Stella prevents excessive de novo DNA methylation during mouse oogenesis

Oocyte acquires developmental competence during its maturation. This stage is accompanied with large-scale alteration in transcription, and series of genome-wide epigenetic reprogramming, including de novo establishment of DNA methylation. However, our understanding of mechanisms regulating this process is limited. To investigate the role of Stella (Dppa3) in de novo methylation during mouse oogenesis, here we measured DNA methylation by RRBS and expression profiles by RNA-seq in PGCs and oocytes at serveral development stages, including genotypes of both Stella (Dppa3) +/- and Stella -/-. Overall design: We measured DNA methylation by RRBS and expression profiles by RNA-seq in PGCs and oocytes at serveral development stages (E13.5, D5, D10, D20, MII), including genotypes of both Stella (Dppa3) +/- and Stella -/-. DNA methylation of sperm with both genotypes were also measured by RRBS for comparision.

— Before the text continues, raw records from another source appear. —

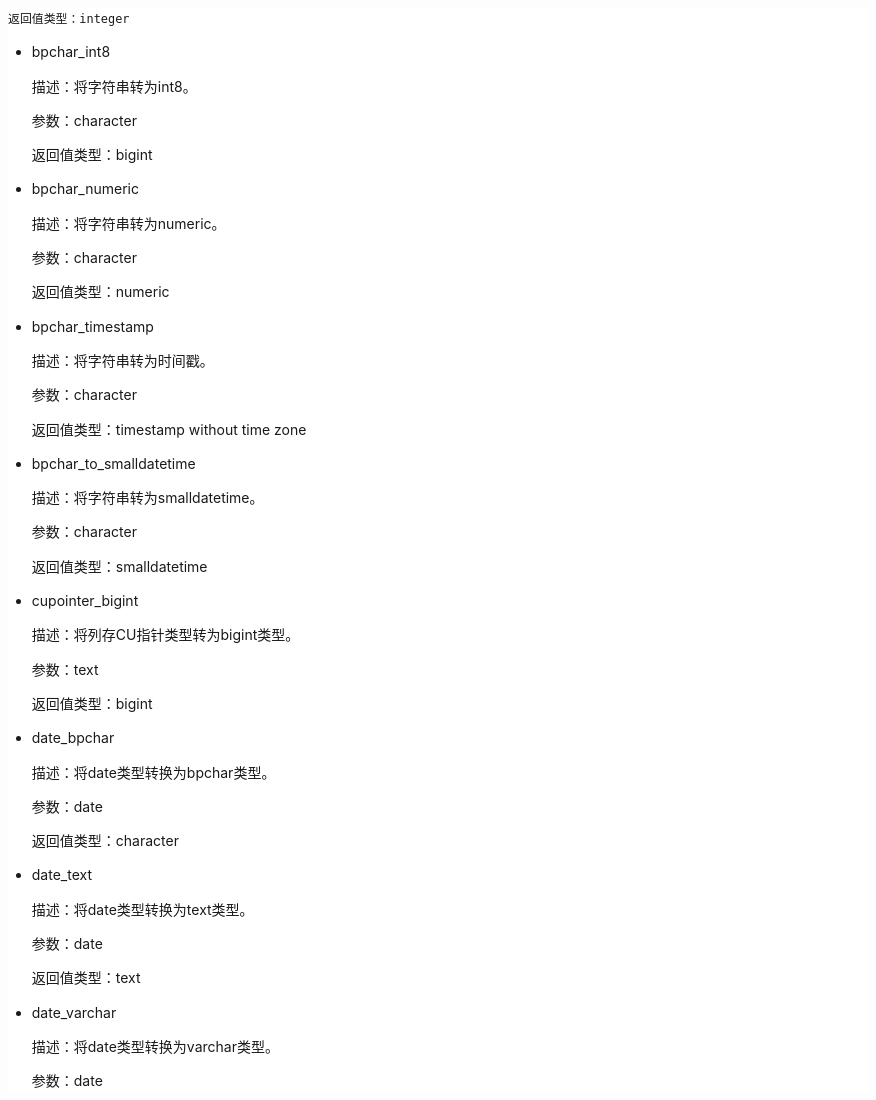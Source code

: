     返回值类型：integer


-   bpchar\_int8

    描述：将字符串转为int8。

    参数：character

    返回值类型：bigint


-   bpchar\_numeric

    描述：将字符串转为numeric。

    参数：character

    返回值类型：numeric


-   bpchar\_timestamp

    描述：将字符串转为时间戳。

    参数：character

    返回值类型：timestamp without time zone


-   bpchar\_to\_smalldatetime

    描述：将字符串转为smalldatetime。

    参数：character

    返回值类型：smalldatetime

-   cupointer\_bigint

    描述：将列存CU指针类型转为bigint类型。

    参数：text

    返回值类型：bigint

-   date\_bpchar

    描述：将date类型转换为bpchar类型。

    参数：date

    返回值类型：character

-   date\_text

    描述：将date类型转换为text类型。

    参数：date

    返回值类型：text

-   date\_varchar

    描述：将date类型转换为varchar类型。

    参数：date
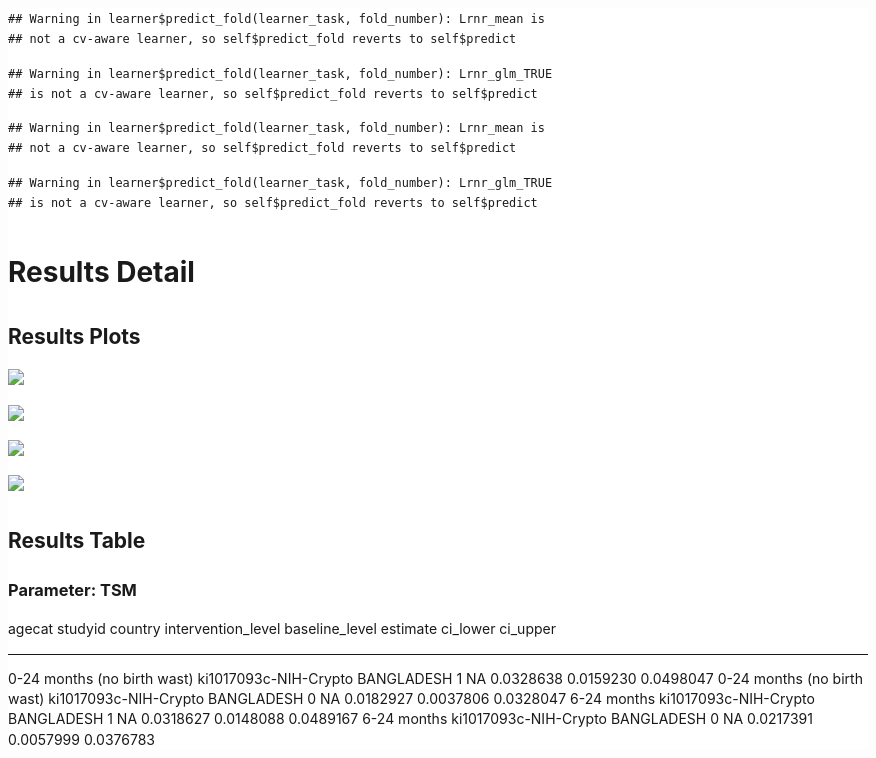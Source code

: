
 ```
## Warning in learner$predict_fold(learner_task, fold_number): Lrnr_mean is
## not a cv-aware learner, so self$predict_fold reverts to self$predict
```

```
## Warning in learner$predict_fold(learner_task, fold_number): Lrnr_glm_TRUE
## is not a cv-aware learner, so self$predict_fold reverts to self$predict
```

```
## Warning in learner$predict_fold(learner_task, fold_number): Lrnr_mean is
## not a cv-aware learner, so self$predict_fold reverts to self$predict
```

```
## Warning in learner$predict_fold(learner_task, fold_number): Lrnr_glm_TRUE
## is not a cv-aware learner, so self$predict_fold reverts to self$predict
```




# Results Detail

## Results Plots
![](/tmp/ab022476-bc0e-47b2-abd5-5af85fae77d6/2d2a30c7-abfe-4b05-a12e-47704e487940/REPORT_files/figure-html/plot_tsm-1.png)

![](/tmp/ab022476-bc0e-47b2-abd5-5af85fae77d6/2d2a30c7-abfe-4b05-a12e-47704e487940/REPORT_files/figure-html/plot_rr-1.png)



![](/tmp/ab022476-bc0e-47b2-abd5-5af85fae77d6/2d2a30c7-abfe-4b05-a12e-47704e487940/REPORT_files/figure-html/plot_paf-1.png)

![](/tmp/ab022476-bc0e-47b2-abd5-5af85fae77d6/2d2a30c7-abfe-4b05-a12e-47704e487940/REPORT_files/figure-html/plot_par-1.png)

## Results Table

### Parameter: TSM


agecat                        studyid                 country      intervention_level   baseline_level     estimate    ci_lower    ci_upper
----------------------------  ----------------------  -----------  -------------------  ---------------  ----------  ----------  ----------
0-24 months (no birth wast)   ki1017093c-NIH-Crypto   BANGLADESH   1                    NA                0.0328638   0.0159230   0.0498047
0-24 months (no birth wast)   ki1017093c-NIH-Crypto   BANGLADESH   0                    NA                0.0182927   0.0037806   0.0328047
6-24 months                   ki1017093c-NIH-Crypto   BANGLADESH   1                    NA                0.0318627   0.0148088   0.0489167
6-24 months                   ki1017093c-NIH-Crypto   BANGLADESH   0                    NA                0.0217391   0.0057999   0.0376783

卵母细胞在成熟过程中获得发育潜能。该阶段伴随转录组的大规模动态重塑，以及一系列全基因组表观遗传重编程事件，包括DNA甲基化的从头建立。然而，目前学界对调控该过程的分子机制仍缺乏深入认知。为阐明斯特拉（Stella, Dppa3）在小鼠卵子发生过程中DNA甲基化从头建立环节的调控作用，本研究采用简化代表性重亚硫酸盐测序（RRBS）检测DNA甲基化水平，通过RNA测序（RNA-seq）分析基因表达谱，对多个发育阶段（E13.5、D5、D10、D20、MII）的原始生殖细胞（PGCs）与卵母细胞进行了检测，样本涵盖斯特拉（Stella, Dppa3）杂合型（+/-）与敲除纯合型（-/-）两种基因型。此外，本研究还对两种基因型的精子样本开展RRBS检测以作为对照。实验设计概述：我们通过RRBS检测DNA甲基化水平、通过RNA-seq分析基因表达谱，对多个发育阶段（E13.5、D5、D10、D20、MII）的PGCs与卵母细胞进行了检测，样本涵盖斯特拉（Stella, Dppa3）+/-与-/-两种基因型；同时对两种基因型的精子样本进行RRBS检测以作对照。